Guerra Iran, gli aggiornamenti bomba dopo la mossa a sorpresa di Usa e Israele in diretta

Guerra Iran, gli aggiornamenti bomba dopo la mossa a sorpresa di Usa e Israele in diretta

Un altro round nel torneo delle basi militari attaccate, questa volta il quarto in poco più di quindici giorni. La sceneggiatura è sempre la stessa: soldati diligentemente barricati nel bunker mentre fuori esplode il caos e la distruzione. La base di Ali Al Salem in Kuwait, ospite anche di un contingente italiano – che fortunatamente non ha riportato danni umani – si è ritrovata di nuovo nel mirino dei famigerati droni iraniani ‘shaed’. E indovinate un po’? L’ultimo jet senza pilota ha colpito un capannone, rimbalzando qualche danno a un drone da ricognizione italiano, il cui valore non è solo economico: è essenziale per le attività operative quotidiane.

Per chi avesse perso il conto, ad Ali Al Salem c’è un presente di qualche decina di militari italiani, un bel taglio rispetto ai 321 schierati prima che il conflitto iraniano accendesse i riflettori. E sapete come sempre va questo business militare: meno persone ma più problemi. Nel frattempo, il personale è stato alleggerito negli ultimi giorni, chissà se per sicurezza o per risparmiare su qualche pasto.

Ricordiamo che questa base in Kuwait ha già registrato tre attacchi in meno di due settimane. Il debutto di questo festival di esplosioni risale tra l’1 e 2 marzo, con danni davvero minimi a qualche infrastruttura, ovviamente nessuno si aspettava di meno. Subito dopo, nella notte tra il 5 e il 6 marzo, i rifornimenti di carburante non si sono risparmiati: un incendio degno di un falò di comunità. Inoltre, due caccia italiani modello F2000, dei quali uno era già fuori uso da un mese, sono stati toccati da qualche scheggia. Un tocco di classe.

Non finisce qui: il 11 marzo la base di Camp Singara ad Erbil, nel sempre esplosivo Kurdistan iracheno, ha visto un autocarro logistico divorato da un altro drone iraniano. Evidentemente, la logistica è diventata il bersaglio preferito della strategia aerea persiana.

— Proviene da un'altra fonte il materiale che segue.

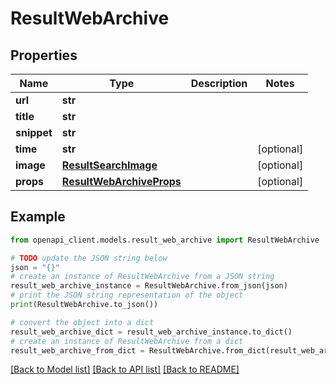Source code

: # ResultWebArchive


## Properties

Name | Type | Description | Notes
------------ | ------------- | ------------- | -------------
**url** | **str** |  | 
**title** | **str** |  | 
**snippet** | **str** |  | 
**time** | **str** |  | [optional] 
**image** | [**ResultSearchImage**](ResultSearchImage.md) |  | [optional] 
**props** | [**ResultWebArchiveProps**](ResultWebArchiveProps.md) |  | [optional] 

## Example

```python
from openapi_client.models.result_web_archive import ResultWebArchive

# TODO update the JSON string below
json = "{}"
# create an instance of ResultWebArchive from a JSON string
result_web_archive_instance = ResultWebArchive.from_json(json)
# print the JSON string representation of the object
print(ResultWebArchive.to_json())

# convert the object into a dict
result_web_archive_dict = result_web_archive_instance.to_dict()
# create an instance of ResultWebArchive from a dict
result_web_archive_from_dict = ResultWebArchive.from_dict(result_web_archive_dict)
```
[[Back to Model list]](../README.md#documentation-for-models) [[Back to API list]](../README.md#documentation-for-api-endpoints) [[Back to README]](../README.md)


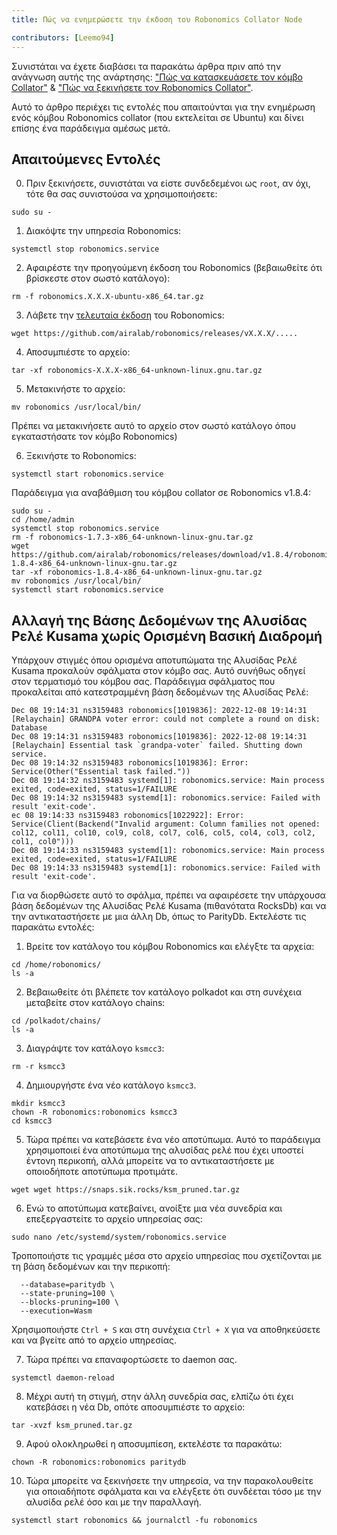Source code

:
 ```yaml
---
title: Πώς να ενημερώσετε την έκδοση του Robonomics Collator Node

contributors: [Leemo94]
---
```


Συνιστάται να έχετε διαβάσει τα παρακάτω άρθρα πριν από την ανάγνωση αυτής της ανάρτησης: ["Πώς να κατασκευάσετε τον κόμβο Collator"](/docs/how-to-build-collator-node) & ["Πώς να ξεκινήσετε τον Robonomics Collator"](/docs/how-to-launch-the-robonomics-collator).

Αυτό το άρθρο περιέχει τις εντολές που απαιτούνται για την ενημέρωση ενός κόμβου Robonomics collator (που εκτελείται σε Ubuntu) και δίνει επίσης ένα παράδειγμα αμέσως μετά.

## **Απαιτούμενες Εντολές**

0. Πριν ξεκινήσετε, συνιστάται να είστε συνδεδεμένοι ως `root`, αν όχι, τότε θα σας συνιστούσα να χρησιμοποιήσετε:

<code-helper copy>

```shell
sudo su -
```

</code-helper>

1. Διακόψτε την υπηρεσία Robonomics:

<code-helper copy>

```shell
systemctl stop robonomics.service
```

</code-helper>

2. Αφαιρέστε την προηγούμενη έκδοση του Robonomics (βεβαιωθείτε ότι βρίσκεστε στον σωστό κατάλογο):

<code-helper copy>

```shell
rm -f robonomics.X.X.X-ubuntu-x86_64.tar.gz
```

</code-helper>

3. Λάβετε την [τελευταία έκδοση](https://github.com/airalab/robonomics/releases) του Robonomics:

<code-helper copy>

```shell
wget https://github.com/airalab/robonomics/releases/vX.X.X/.....
```
</code-helper>


4. Αποσυμπιέστε το αρχείο:

<code-helper copy>

```shell
tar -xf robonomics-X.X.X-x86_64-unknown-linux.gnu.tar.gz
```
</code-helper>

5. Μετακινήστε το αρχείο:

<code-helper copy>

```shell
mv robonomics /usr/local/bin/
```
</code-helper>

<robo-wiki-note type="note">

Πρέπει να μετακινήσετε αυτό το αρχείο στον σωστό κατάλογο όπου εγκαταστήσατε τον κόμβο Robonomics)

</robo-wiki-note>

6. Ξεκινήστε το Robonomics:

<code-helper copy>

```shell
systemctl start robonomics.service
```
</code-helper>

Παράδειγμα για αναβάθμιση του κόμβου collator σε Robonomics v1.8.4:

<code-helper>

```shell
sudo su -
cd /home/admin
systemctl stop robonomics.service
rm -f robonomics-1.7.3-x86_64-unknown-linux-gnu.tar.gz
wget https://github.com/airalab/robonomics/releases/download/v1.8.4/robonomics-1.8.4-x86_64-unknown-linux-gnu.tar.gz
tar -xf robonomics-1.8.4-x86_64-unknown-linux-gnu.tar.gz
mv robonomics /usr/local/bin/
systemctl start robonomics.service

```
</code-helper>

## **Αλλαγή της Βάσης Δεδομένων της Αλυσίδας Ρελέ Kusama χωρίς Ορισμένη Βασική Διαδρομή**

Υπάρχουν στιγμές όπου ορισμένα αποτυπώματα της Αλυσίδας Ρελέ Kusama προκαλούν σφάλματα στον κόμβο σας. Αυτό συνήθως οδηγεί στον τερματισμό του κόμβου σας. Παράδειγμα σφάλματος που προκαλείται από κατεστραμμένη βάση δεδομένων της Αλυσίδας Ρελέ:

<code-helper>

```shell
Dec 08 19:14:31 ns3159483 robonomics[1019836]: 2022-12-08 19:14:31 [Relaychain] GRANDPA voter error: could not complete a round on disk: Database
Dec 08 19:14:31 ns3159483 robonomics[1019836]: 2022-12-08 19:14:31 [Relaychain] Essential task `grandpa-voter` failed. Shutting down service.
Dec 08 19:14:32 ns3159483 robonomics[1019836]: Error: Service(Other("Essential task failed."))
Dec 08 19:14:32 ns3159483 systemd[1]: robonomics.service: Main process exited, code=exited, status=1/FAILURE
Dec 08 19:14:32 ns3159483 systemd[1]: robonomics.service: Failed with result 'exit-code'.
ec 08 19:14:33 ns3159483 robonomics[1022922]: Error: Service(Client(Backend("Invalid argument: Column families not opened: col12, col11, col10, col9, col8, col7, col6, col5, col4, col3, col2, col1, col0")))
Dec 08 19:14:33 ns3159483 systemd[1]: robonomics.service: Main process exited, code=exited, status=1/FAILURE
Dec 08 19:14:33 ns3159483 systemd[1]: robonomics.service: Failed with result 'exit-code'.
```
</code-helper>

Για να διορθώσετε αυτό το σφάλμα, πρέπει να αφαιρέσετε την υπάρχουσα βάση δεδομένων της Αλυσίδας Ρελέ Kusama (πιθανότατα RocksDb) και να την αντικαταστήσετε με μια άλλη Db, όπως το ParityDb. Εκτελέστε τις παρακάτω εντολές:

1. Βρείτε τον κατάλογο του κόμβου Robonomics και ελέγξτε τα αρχεία:

<code-helper>

```shell
cd /home/robonomics/
ls -a
```
</code-helper>

2. Βεβαιωθείτε ότι βλέπετε τον κατάλογο polkadot και στη συνέχεια μεταβείτε στον κατάλογο chains:

<code-helper>

```shell
cd /polkadot/chains/
ls -a
```
</code-helper>

3. Διαγράψτε τον κατάλογο `ksmcc3`:

<code-helper copy>

```shell
rm -r ksmcc3
```
</code-helper>

4. Δημιουργήστε ένα νέο κατάλογο `ksmcc3`.

<code-helper>

```shell
mkdir ksmcc3
chown -R robonomics:robonomics ksmcc3
cd ksmcc3
```

</code-helper>

5. Τώρα πρέπει να κατεβάσετε ένα νέο αποτύπωμα. Αυτό το παράδειγμα χρησιμοποιεί ένα αποτύπωμα της αλυσίδας ρελέ που έχει υποστεί έντονη περικοπή, αλλά μπορείτε να το αντικαταστήσετε με οποιοδήποτε αποτύπωμα προτιμάτε.

<code-helper copy>

```shell
wget wget https://snaps.sik.rocks/ksm_pruned.tar.gz
```

</code-helper>

6. Ενώ το αποτύπωμα κατεβαίνει, ανοίξτε μια νέα συνεδρία και επεξεργαστείτε το αρχείο υπηρεσίας σας:


<code-helper copy>

```shell
sudo nano /etc/systemd/system/robonomics.service
```

</code-helper>

Τροποποιήστε τις γραμμές μέσα στο αρχείο υπηρεσίας που σχετίζονται με τη βάση δεδομένων και την περικοπή:

<code-helper copy>

```shell
  --database=paritydb \
  --state-pruning=100 \
  --blocks-pruning=100 \
  --execution=Wasm
```

</code-helper>

  
Χρησιμοποιήστε `Ctrl + S` και στη συνέχεια `Ctrl + X` για να αποθηκεύσετε και να βγείτε από το αρχείο υπηρεσίας.

7. Τώρα πρέπει να επαναφορτώσετε το daemon σας.

<code-helper copy>

```shell
systemctl daemon-reload
```
</code-helper>


8. Μέχρι αυτή τη στιγμή, στην άλλη συνεδρία σας, ελπίζω ότι έχει κατεβάσει η νέα Db, οπότε αποσυμπιέστε το αρχείο:

<code-helper copy>

```shell
tar -xvzf ksm_pruned.tar.gz
```

</code-helper>

9. Αφού ολοκληρωθεί η αποσυμπίεση, εκτελέστε τα παρακάτω:

<code-helper copy>


```shell
chown -R robonomics:robonomics paritydb
```

</code-helper>

10. Τώρα μπορείτε να ξεκινήσετε την υπηρεσία, να την παρακολουθείτε για οποιαδήποτε σφάλματα και να ελέγξετε ότι συνδέεται τόσο με την αλυσίδα ρελέ όσο και με την παραλλαγή.


<code-helper copy>


```shell
systemctl start robonomics && journalctl -fu robonomics
```
</code-helper>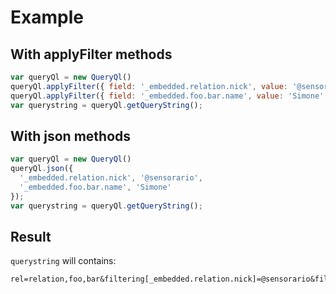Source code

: # Example

## With applyFilter methods

```javascript
var queryQl = new QueryQl()
queryQl.applyFilter({ field: '_embedded.relation.nick', value: '@sensorario' });
queryQl.applyFilter({ field: '_embedded.foo.bar.name', value: 'Simone' });
var querystring = queryQl.getQueryString();
```

## With json methods

```javascript
var queryQl = new QueryQl()
queryQl.json({
  '_embedded.relation.nick', '@sensorario',
  '_embedded.foo.bar.name', 'Simone'
});
var querystring = queryQl.getQueryString();
```

## Result

`querystring` will contains:

    rel=relation,foo,bar&filtering[_embedded.relation.nick]=@sensorario&filtering[_embedded.foo.bar.name]=Simone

Il Libano: altra polveriera sotto controllo o quasi

Nel frattempo, il Libano continua a fare da sfondo a queste scene degne di un film d’azione mal riuscito. Nessun militare italiano sarebbe rimasto coinvolto negli ultimi attacchi contro i caschi blu di Unifil, ma figurarsi se tutto fosse così semplice da ignorare. Con 1.300 soldati schierati a Shama, Al Mansouri e Naqura, l’Italia non disdegna il ruolo di spettatore d’onore in questa missione internazionale, sospesa tra l’evacuazione imminente e il mantra delle Nazioni Unite.

Sul palco del Mediterraneo, la Marina Militare ha già schierato una nave in zona, pronta a scattare come un canguro se la situazione dovesse precipitare. Ovviamente, l’eventuale piano di evacuazione è stato preparato con cura, non si sa mai quando serve, ma tutto dipende dal sempiterno bivio delle decisioni delle Nazioni Unite. Magia della diplomazia.

Donald Trump e il profetico avvertimento alla Nato

Donald Trump ha deciso di illuminare il mondo con una perla di saggezza tipicamente trumpiana. Il noto profeta delle alleanze ha lanciato un severo monito alla Nato, certificando un “futuro molto negativo” se gli alleati europei non si diano una mossa per contribuire a garantire la libera navigazione dello Stretto di Hormuz, vero epicentro dello scontro sul petrolio e sull’influenza regionale.

Donald Trump said:

“Il futuro della Nato sarà molto negativo se non collabora in Iran.”

Un invito tanto gentile quanto minaccioso affinché l’Europa si unisca a lui nella sua crociata di guerra, come se gli alleati non avessero ben altri motivi per essere contrari o dissidenti. Una richiesta arrivata domenica scorsa durante un’intervista al Financial Times, perché nulla convince l’Occidente più delle prediche estemporanee di un ex presidente che non si stanca mai di dire la sua, almeno quando c’è un microfono acceso.